NIETZSCHE E OS MALES DA HISTÓRIA
Originalmente publicada em 1874, a II Consideração Intempestiva: Sobre a utilidade e os Inconvenientes da História para Vida, é um ensaio crítico ao historicismo e, especialmente a filosofia da História de Hegel, tanto quanto um surpreendente elogio ao esquecimento diante da compulsão a historicidade absoluta.
Para Nietzsche, a historicidade pode ser nociva e o elemento a-histórico e trans-histórico são tão necessários a saúde de um indivíduo, de um povo e de uma cultura, quanto o próprio elemento histórico. Esta é uma das premissas mais interessantes de seu texto. Para ele, em excesso, o conhecimento histórico pode ser desastroso.
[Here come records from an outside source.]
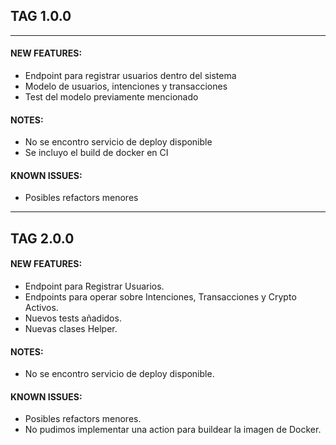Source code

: ## TAG 1.0.0
<hr>

#### NEW FEATURES:
* Endpoint para registrar usuarios dentro del sistema
* Modelo de usuarios, intenciones y transacciones
* Test del modelo previamente mencionado

#### NOTES:
* No se encontro servicio de deploy disponible
* Se incluyo el build de docker en CI

#### KNOWN ISSUES:
* Posibles refactors menores

<hr>

## TAG 2.0.0

#### NEW FEATURES:
* Endpoint para Registrar Usuarios.
* Endpoints para operar sobre Intenciones, Transacciones y Crypto Activos.
* Nuevos tests añadidos.
* Nuevas clases Helper.
#### NOTES:
* No se encontro servicio de deploy disponible.
#### KNOWN ISSUES:
* Posibles refactors menores.
* No pudimos implementar una action para buildear la imagen de Docker.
Diferente do proposto pelo Historicismo, o sentido da existência humana não se revela progressivamente através do tempo como realização de um propósito, de uma meta racional ou sentido universal. A vida humana não é definida pelos supostos imperativos de um processo histórico, mas por um imediatismo pragmático e por representações transpessoais de mundo de natureza a-histórica e simbolicamente voltadas para todas as formas de representação da existência que transcendem o devir.
Para Nietzsche, neste breve ensaio em referência, existiram em sua época três modos de codificar o conhecimento histórico: o monumental ( do culto aos heróis) o tradicionalista ( da identidade coletiva ou memória social) e o modo crítico ( que condena o passado em nome do tempo presente e do progresso) Os três modos são limitados pelo abismo que ele identifica, em sua época, entre o conhecimento histórico e a vida criado pela pretensão megalomaníaca de reduzir a história a formula positiva de uma ciência do devir universal.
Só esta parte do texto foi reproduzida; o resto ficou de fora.